Pekcan’ın 2016 yılında Çanakkale Onsekiz Mart Üniversitesi bünyesinde ve Prof. Dr. Mete Tuncoku danışmanlığında, “Çin’in Uluslararası Sisteme Bakışı ve ABD’ye Yönelik Dış Politikası (2003-2013)” adıyla tamamladığı doktora tezinden güncellenerek uyarlanan kitap, Türkiye merkezli Çin çalışmalarında dikkate değer bir konumda bulunmaktadır. Kitabın önsözünde bu hedefinden bahseden Pekcan’ın eserini değerli kılan bir diğer unsur da, yazarın çalışmalarına bir dönem Çin’de Fudan Üniversitesi’nde devam etmesi ve Prof. Dr. Ren Xiao’dan destek almasıdır. Bir diğer ifadeyle, Pekcan’ın Çin deneyimi ve yaptığı saha çalışmaları, Türkiye’deki Çin çalışmaları noktasında oldukça kıymetlidir.

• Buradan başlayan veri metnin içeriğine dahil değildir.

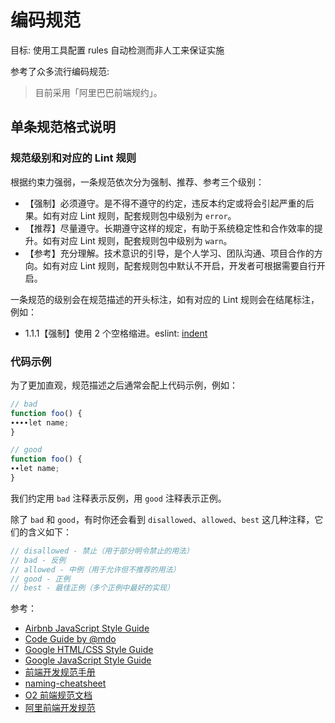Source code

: # 编码规范

目标: 使用工具配置 rules 自动检测而非人工来保证实施

参考了众多流行编码规范:

> 目前采用「阿里巴巴前端规约」。

## 单条规范格式说明

### 规范级别和对应的 Lint 规则

根据约束力强弱，一条规范依次分为强制、推荐、参考三个级别：

- 【强制】必须遵守。是不得不遵守的约定，违反本约定或将会引起严重的后果。如有对应 Lint 规则，配套规则包中级别为 `error`。
- 【推荐】尽量遵守。长期遵守这样的规定，有助于系统稳定性和合作效率的提升。如有对应 Lint 规则，配套规则包中级别为 `warn`。
- 【参考】充分理解。技术意识的引导，是个人学习、团队沟通、项目合作的方向。如有对应 Lint 规则，配套规则包中默认不开启，开发者可根据需要自行开启。

一条规范的级别会在规范描述的开头标注，如有对应的 Lint 规则会在结尾标注，例如：

- 1.1.1【强制】使用 2 个空格缩进。eslint: [indent](https://eslint.org/docs/rules/indent)

### 代码示例

为了更加直观，规范描述之后通常会配上代码示例，例如：

```javascript
// bad
function foo() {
∙∙∙∙let name;
}

// good
function foo() {
∙∙let name;
}
```

我们约定用 `bad` 注释表示反例，用 `good` 注释表示正例。

除了 `bad` 和 `good`，有时你还会看到 `disallowed`、`allowed`、`best` 这几种注释，它们的含义如下：

```javascript
// disallowed - 禁止（用于部分明令禁止的用法）
// bad - 反例
// allowed - 中例（用于允许但不推荐的用法）
// good - 正例
// best - 最佳正例（多个正例中最好的实现）
```

参考：

- [Airbnb JavaScript Style Guide](https://github.com/airbnb/javascript)
- [Code Guide by @mdo](http://codeguide.co)
- [Google HTML/CSS Style Guide](https://google.github.io/styleguide/htmlcssguide.html)
- [Google JavaScript Style Guide](https://google.github.io/styleguide/jsguide.html)
- [前端开发规范手册](https://github.com/0xashu/Guide.git)
- [naming-cheatsheet](https://github.com/kettanaito/naming-cheatsheet.git)
- [O2 前端规范文档](https://github.com/o2team/guide)
- [阿里前端开发规范](https://w3ctim.com/post/1d821dd8.html)

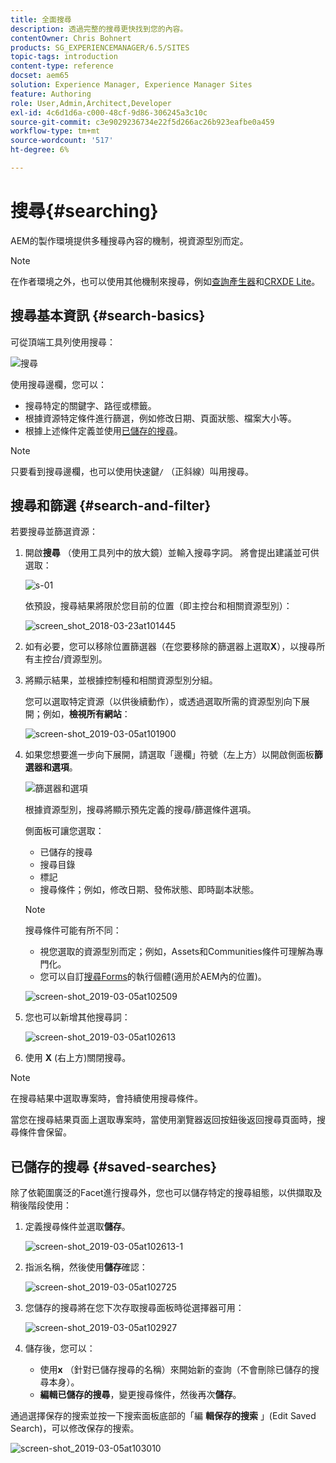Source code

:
 ```yaml
---
title: 全面搜尋
description: 透過完整的搜尋更快找到您的內容。
contentOwner: Chris Bohnert
products: SG_EXPERIENCEMANAGER/6.5/SITES
topic-tags: introduction
content-type: reference
docset: aem65
solution: Experience Manager, Experience Manager Sites
feature: Authoring
role: User,Admin,Architect,Developer
exl-id: 4c6d1d6a-c000-48cf-9d86-306245a3c10c
source-git-commit: c3e9029236734e22f5d266ac26b923eafbe0a459
workflow-type: tm+mt
source-wordcount: '517'
ht-degree: 6%

---
```


# 搜尋{#searching}

AEM的製作環境提供多種搜尋內容的機制，視資源型別而定。

>[!NOTE]
>
>在作者環境之外，也可以使用其他機制來搜尋，例如[查詢產生器](/help/sites-developing/querybuilder-api.md)和[CRXDE Lite](/help/sites-developing/developing-with-crxde-lite.md)。

## 搜尋基本資訊 {#search-basics}

可從頂端工具列使用搜尋：

![搜尋](do-not-localize/chlimage_1-17.png)

使用搜尋邊欄，您可以：

* 搜尋特定的關鍵字、路徑或標籤。
* 根據資源特定條件進行篩選，例如修改日期、頁面狀態、檔案大小等。
* 根據上述條件定義並使用[已儲存的搜尋](#saved-searches)。

>[!NOTE]
>
>只要看到搜尋邊欄，也可以使用快速鍵`/` （正斜線）叫用搜尋。

## 搜尋和篩選 {#search-and-filter}

若要搜尋並篩選資源：

1. 開啟&#x200B;**搜尋** （使用工具列中的放大鏡）並輸入搜尋字詞。 將會提出建議並可供選取：

   ![s-01](assets/s-01.png)

   依預設，搜尋結果將限於您目前的位置（即主控台和相關資源型別）：

   ![screen_shot_2018-03-23at101445](assets/screen_shot_2018-03-23at101445.png)

1. 如有必要，您可以移除位置篩選器（在您要移除的篩選器上選取&#x200B;**X**），以搜尋所有主控台/資源型別。
1. 將顯示結果，並根據控制檯和相關資源型別分組。

   您可以選取特定資源（以供後續動作），或透過選取所需的資源型別向下展開；例如，**檢視所有網站**：

   ![screen-shot_2019-03-05at101900](assets/screen-shot_2019-03-05at101900.png)

1. 如果您想要進一步向下展開，請選取「邊欄」符號（左上方）以開啟側面板&#x200B;**篩選器和選項**。

   ![篩選器和選項](do-not-localize/screen_shot_2018-03-23at101542.png)

   根據資源型別，搜尋將顯示預先定義的搜尋/篩選條件選項。

   側面板可讓您選取：

   * 已儲存的搜尋
   * 搜尋目錄
   * 標記
   * 搜尋條件；例如，修改日期、發佈狀態、即時副本狀態。

   >[!NOTE]
   >
   >搜尋條件可能有所不同：
   >
   >
   >
   >    * 視您選取的資源型別而定；例如，Assets和Communities條件可理解為專門化。
   >    * 您可以自訂[搜尋Forms](/help/sites-administering/search-forms.md)的執行個體(適用於AEM內的位置)。
   >
   >

   ![screen-shot_2019-03-05at102509](assets/screen-shot_2019-03-05at102509.png)

1. 您也可以新增其他搜尋詞：

   ![screen-shot_2019-03-05at102613](assets/screen-shot_2019-03-05at102613.png)

1. 使用 **X** (右上方 **&#x200B;**&#x200B;)關閉搜尋。

>[!NOTE]
>
>在搜尋結果中選取專案時，會持續使用搜尋條件。
>
>當您在搜尋結果頁面上選取專案時，當使用瀏覽器返回按鈕後返回搜尋頁面時，搜尋條件會保留。

## 已儲存的搜尋 {#saved-searches}

除了依範圍廣泛的Facet進行搜尋外，您也可以儲存特定的搜尋組態，以供擷取及稍後階段使用：

1. 定義搜尋條件並選取&#x200B;**儲存**。

   ![screen-shot_2019-03-05at102613-1](assets/screen-shot_2019-03-05at102613-1.png)

1. 指派名稱，然後使用&#x200B;**儲存**&#x200B;確認：

   ![screen-shot_2019-03-05at102725](assets/screen-shot_2019-03-05at102725.png)

1. 您儲存的搜尋將在您下次存取搜尋面板時從選擇器可用：

   ![screen-shot_2019-03-05at102927](assets/screen-shot_2019-03-05at102927.png)

1. 儲存後，您可以：

   * 使用&#x200B;**x** （針對已儲存搜尋的名稱）來開始新的查詢（不會刪除已儲存的搜尋本身）。
   * **編輯已儲存的搜尋**，變更搜尋條件，然後再次&#x200B;**儲存**。

通過選擇保存的搜索並按一下搜索面板底部的「編 **輯保存的搜索** 」(Edit Saved Search)，可以修改保存的搜索。

![screen-shot_2019-03-05at103010](assets/screen-shot_2019-03-05at103010.png)
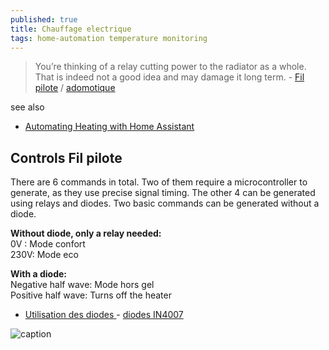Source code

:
 ```yaml
---
published: true
title: Chauffage electrique
tags: home-automation temperature monitoring
---
```

> You’re thinking of a relay cutting power to the radiator as a whole. That is indeed not a good idea and may damage it long term. - [Fil pilote](https://community.home-assistant.io/t/fil-pilote-easy-interface/106286/16) / [adomotique](https://www.adomotique.com/content/32-commande-distance-chauffage-fil-pilote)

see also
- [Automating Heating with Home Assistant](https://seanblanchfield.com/2022/02/automating-heating-with-home-assistant)

## Controls Fil pilote

There are 6 commands in total. Two of them require a microcontroller to generate, as they use precise signal timing. The other 4 can be generated using relays and diodes. Two basic commands can be generated without a diode.

**Without diode, only a relay needed:**  
0V : Mode confort  
230V: Mode eco  

**With a diode:**  
Negative half wave: Mode hors gel  
Positive half wave: Turns off the heater  

- [Utilisation des diodes ](http://www.radiateur-electrique.org/forum/thermostat-programmable-sur-radiateur-electrique-deja-equipe-t2280.html) - [diodes  IN4007 ](https://www.amazon.fr/s?k=diode+1n4007&__mk_fr_FR=%C3%85M%C3%85%C5%BD%C3%95%C3%91&crid=17GHELOMBFY3L&sprefix=diode+1n4007%2Caps%2C383&ref=nb_sb_noss_1)

![caption](http://www.radiateur-electrique.org/forum/img/thermostat/thermostat-ambiance-pilote.gif)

İlk ve tek baskısını 2019 yılında Dora Kitabevi’nden yapılan kitap, temel olarak dört bölüme ayrılmıştır. Bu bölümler, “Çin Hakkında”, “Çin’in Dış Politika İlkeleri”, “Çin-ABD İlişkileri” ve “Çin-ABD Arasındaki Temel Problemler” olarak sıralanmıştır. Kitabın sonundaki beş adet tablo ile okur, Çin’in bilhassa ABD ile olan ticari ilişkileri hakkında doyurucu bilgiye erişebilmektedir. Bu verilerin 2003-2013 yılları arasını kapsadığını belirtmekte fayda var. Buna ek olarak kitabın kaynakçası, okurlara Çin-ABD ilişkileri hakkındaki temel okumaları sağlamakta ve Çin hakkında daha derin okuma yapmak isteyenleri Çinli akademisyenlerin çalışmalarına yönlendirmektedir. Yazarın böyle bir iddiası ya da amacı olmasa da, kaynakçadaki Çinli akademisyenlerin çalışmalarının fazlalığı dikkat çekicidir.

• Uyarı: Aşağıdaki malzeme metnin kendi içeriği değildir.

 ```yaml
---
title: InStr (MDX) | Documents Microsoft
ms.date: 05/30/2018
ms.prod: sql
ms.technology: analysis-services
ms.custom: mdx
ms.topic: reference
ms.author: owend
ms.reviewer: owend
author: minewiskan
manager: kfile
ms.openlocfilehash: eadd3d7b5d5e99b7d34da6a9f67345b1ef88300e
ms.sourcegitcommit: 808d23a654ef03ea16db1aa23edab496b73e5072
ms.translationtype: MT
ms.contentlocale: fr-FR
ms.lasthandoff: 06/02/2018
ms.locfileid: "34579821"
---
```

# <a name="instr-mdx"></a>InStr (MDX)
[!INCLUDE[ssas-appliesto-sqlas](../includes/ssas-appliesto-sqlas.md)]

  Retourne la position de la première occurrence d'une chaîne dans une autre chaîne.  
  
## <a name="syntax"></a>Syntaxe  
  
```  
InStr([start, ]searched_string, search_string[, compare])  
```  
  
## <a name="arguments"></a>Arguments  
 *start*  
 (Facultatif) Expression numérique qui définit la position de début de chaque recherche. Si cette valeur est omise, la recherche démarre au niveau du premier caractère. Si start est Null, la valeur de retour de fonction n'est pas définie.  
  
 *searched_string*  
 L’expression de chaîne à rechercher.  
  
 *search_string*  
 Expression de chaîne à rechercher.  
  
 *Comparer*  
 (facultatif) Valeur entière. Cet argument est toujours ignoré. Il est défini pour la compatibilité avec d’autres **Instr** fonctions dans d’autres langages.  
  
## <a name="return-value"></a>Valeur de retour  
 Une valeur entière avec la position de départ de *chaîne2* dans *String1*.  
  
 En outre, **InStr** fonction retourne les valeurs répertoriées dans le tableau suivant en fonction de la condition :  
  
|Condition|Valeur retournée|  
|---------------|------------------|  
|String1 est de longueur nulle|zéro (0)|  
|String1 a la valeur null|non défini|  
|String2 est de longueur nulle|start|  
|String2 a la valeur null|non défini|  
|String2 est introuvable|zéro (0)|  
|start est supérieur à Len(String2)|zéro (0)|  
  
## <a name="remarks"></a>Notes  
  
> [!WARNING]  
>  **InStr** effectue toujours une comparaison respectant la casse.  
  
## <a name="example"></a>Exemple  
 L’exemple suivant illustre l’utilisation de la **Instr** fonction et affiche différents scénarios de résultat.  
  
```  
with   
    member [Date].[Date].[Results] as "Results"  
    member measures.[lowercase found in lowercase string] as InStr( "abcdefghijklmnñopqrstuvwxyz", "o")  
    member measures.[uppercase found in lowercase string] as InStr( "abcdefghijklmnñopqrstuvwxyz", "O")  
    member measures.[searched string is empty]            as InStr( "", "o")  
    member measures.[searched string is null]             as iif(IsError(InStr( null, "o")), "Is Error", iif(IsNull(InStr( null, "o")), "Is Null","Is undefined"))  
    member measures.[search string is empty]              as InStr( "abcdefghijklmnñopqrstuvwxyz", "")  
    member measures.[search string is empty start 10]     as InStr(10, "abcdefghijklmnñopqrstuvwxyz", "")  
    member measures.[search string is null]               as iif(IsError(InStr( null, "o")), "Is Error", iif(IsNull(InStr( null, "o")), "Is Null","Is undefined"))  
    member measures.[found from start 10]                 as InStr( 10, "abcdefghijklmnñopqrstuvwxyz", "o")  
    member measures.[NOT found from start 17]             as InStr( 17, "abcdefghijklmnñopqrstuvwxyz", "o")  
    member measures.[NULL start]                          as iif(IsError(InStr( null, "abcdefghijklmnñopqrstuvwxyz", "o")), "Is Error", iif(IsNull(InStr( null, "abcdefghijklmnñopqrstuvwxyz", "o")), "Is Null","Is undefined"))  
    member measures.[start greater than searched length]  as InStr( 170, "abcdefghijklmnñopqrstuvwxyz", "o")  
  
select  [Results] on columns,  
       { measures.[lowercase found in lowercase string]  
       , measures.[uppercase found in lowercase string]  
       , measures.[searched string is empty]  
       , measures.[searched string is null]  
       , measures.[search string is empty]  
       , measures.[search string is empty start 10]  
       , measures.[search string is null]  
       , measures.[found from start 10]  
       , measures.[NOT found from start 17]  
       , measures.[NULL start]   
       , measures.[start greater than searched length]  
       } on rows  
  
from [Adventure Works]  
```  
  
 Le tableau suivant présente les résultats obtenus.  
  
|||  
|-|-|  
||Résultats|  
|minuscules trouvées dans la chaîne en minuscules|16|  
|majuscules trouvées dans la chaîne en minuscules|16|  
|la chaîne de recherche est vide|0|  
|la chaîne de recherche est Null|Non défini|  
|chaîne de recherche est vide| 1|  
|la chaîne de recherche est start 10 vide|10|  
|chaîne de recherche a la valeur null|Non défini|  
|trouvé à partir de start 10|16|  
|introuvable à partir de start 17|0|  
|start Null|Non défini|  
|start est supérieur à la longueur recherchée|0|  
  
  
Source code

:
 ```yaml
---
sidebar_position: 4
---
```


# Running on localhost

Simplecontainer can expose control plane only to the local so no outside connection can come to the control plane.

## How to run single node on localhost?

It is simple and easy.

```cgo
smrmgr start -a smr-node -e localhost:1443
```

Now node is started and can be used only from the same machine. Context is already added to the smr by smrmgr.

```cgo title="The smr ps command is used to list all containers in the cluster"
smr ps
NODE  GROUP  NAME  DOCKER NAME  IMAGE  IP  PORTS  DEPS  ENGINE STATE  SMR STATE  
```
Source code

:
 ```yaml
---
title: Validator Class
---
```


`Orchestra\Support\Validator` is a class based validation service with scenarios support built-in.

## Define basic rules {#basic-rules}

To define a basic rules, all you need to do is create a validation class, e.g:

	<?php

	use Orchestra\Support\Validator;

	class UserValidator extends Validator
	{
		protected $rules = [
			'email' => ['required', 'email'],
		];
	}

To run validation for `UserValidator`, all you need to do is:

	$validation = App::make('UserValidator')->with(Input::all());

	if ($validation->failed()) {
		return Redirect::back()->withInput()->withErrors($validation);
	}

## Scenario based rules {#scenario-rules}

Kitabın ilk bölümünde yazar, okuyucu için kısa bir girizgâh yapmıştır. Bugüne kadar Çin okuması yapmayan ve Çin hakkında fazla bilgisi olmayan okuyucu, diğer bölümlere nazaran daha kısa olan bu bölümde, Çin hakkında temel bilgilere erişebilmektedir. Çin’in nüfusu, Çin Halk Cumhuriyeti öncesindeki kısa tarihi, sosyokültürel ve coğrafi yapısı, ülke içerisinde inanç sistemleri ve son olarak da Çin’in günümüzdeki siyasi yapısı bu bölümde yer alan bilgilerdir.

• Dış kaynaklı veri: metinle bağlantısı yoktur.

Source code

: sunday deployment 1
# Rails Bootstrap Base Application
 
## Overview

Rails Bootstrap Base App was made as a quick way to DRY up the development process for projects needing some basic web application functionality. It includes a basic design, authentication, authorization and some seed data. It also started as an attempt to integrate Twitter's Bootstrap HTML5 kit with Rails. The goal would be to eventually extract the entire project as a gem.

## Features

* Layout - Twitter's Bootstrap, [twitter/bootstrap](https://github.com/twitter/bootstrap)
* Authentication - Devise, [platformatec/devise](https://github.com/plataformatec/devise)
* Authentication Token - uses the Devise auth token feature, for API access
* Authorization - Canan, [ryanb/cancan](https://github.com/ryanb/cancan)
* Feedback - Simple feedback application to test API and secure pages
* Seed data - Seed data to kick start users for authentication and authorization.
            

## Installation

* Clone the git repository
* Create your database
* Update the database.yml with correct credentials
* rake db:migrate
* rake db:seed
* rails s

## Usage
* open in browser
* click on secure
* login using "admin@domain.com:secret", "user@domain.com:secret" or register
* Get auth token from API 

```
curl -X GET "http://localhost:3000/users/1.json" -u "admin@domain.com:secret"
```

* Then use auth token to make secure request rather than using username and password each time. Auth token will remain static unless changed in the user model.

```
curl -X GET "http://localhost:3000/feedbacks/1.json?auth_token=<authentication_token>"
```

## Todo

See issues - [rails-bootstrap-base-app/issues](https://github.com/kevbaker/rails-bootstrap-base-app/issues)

Dr. Pekcan, ikinci bölümde okuyucuya Çin’in dış politika ilkelerini aktarmıştır. İlk olarak Çin’in 2000 yıllık “Chaogon Tizhi” adı verilen vergi/haraç sistemine değinen yazar, hanedanlık döneminde uygulanan bu sistemle birlikte imparatorun otoritesini Çin dışındaki ülkelere kabul ettirdiğini ve bu sayede Pekin’in gücünün ve üstünlüğünün dış ilişkilerde nasıl kullanıldığının altını çizmiştir. Daha sonra Çin Halk Cumhuriyeti dönemini ele alan Pekcan, Çin’in dış politika ilkelerini lider bazında incelemiştir. Yazar, 1949 yılında kurulan Çin Halk Cumhuriyeti’nin ilk lider olan Mao Zedong’un bu dönemde dış politikada uyguladığı “Tek Bir Tarafa Yaslanma Politikası”, “Barış İçinde Bir Arada Yaşamanın Beş İlkesi” ve “Üç Dünya Kuramı” ilkelerini detaylı bir şekilde kaleme almıştır. Deng Xiaoping döneminde bilhassa Çin diplomasisinde uygulanan “Düşük Bir Profil İzlemek” politikasını irdeleyen Pekcan, Jiang Zemin’in “Üç Temsil Kuramı” ve “Yeni Güvenlik Konsepti” ile bu bölümü devam ettirmiştir. Bu bölümün en dikkat çeken alt başlığı şüphesiz Hu Jintao dönemi olmuştur. Bahsi geçen dönemde ortaya çıkan “Çin Tehdidi” kavramına karşılık Hu Jintao, Konfüçyüs öğretilerinin temel alındığı “Barışçıl Yükseliş/Barışçıl Gelişim”, “Bilimsel Gelişim Kavramı” ve “Uyumlu Toplum/Uyumlu Dünya” kavramlarını Çin dış politikasında uygulamıştır. Yazar, kitabın bu bölümünde “Uyumlu Toplum/Uyumlu Dünya” alt başlığında okuyucuya fazlasıyla yararlı olacak bilgileri aktarmıştır. Pekcan, son olarak da şu anki devlet başkanı Xi Jinping’in “Çin Rüyası” ve “Başarı İçin Çabala” dış politika ilkeleri ile bu bölüme noktayı koymuştur.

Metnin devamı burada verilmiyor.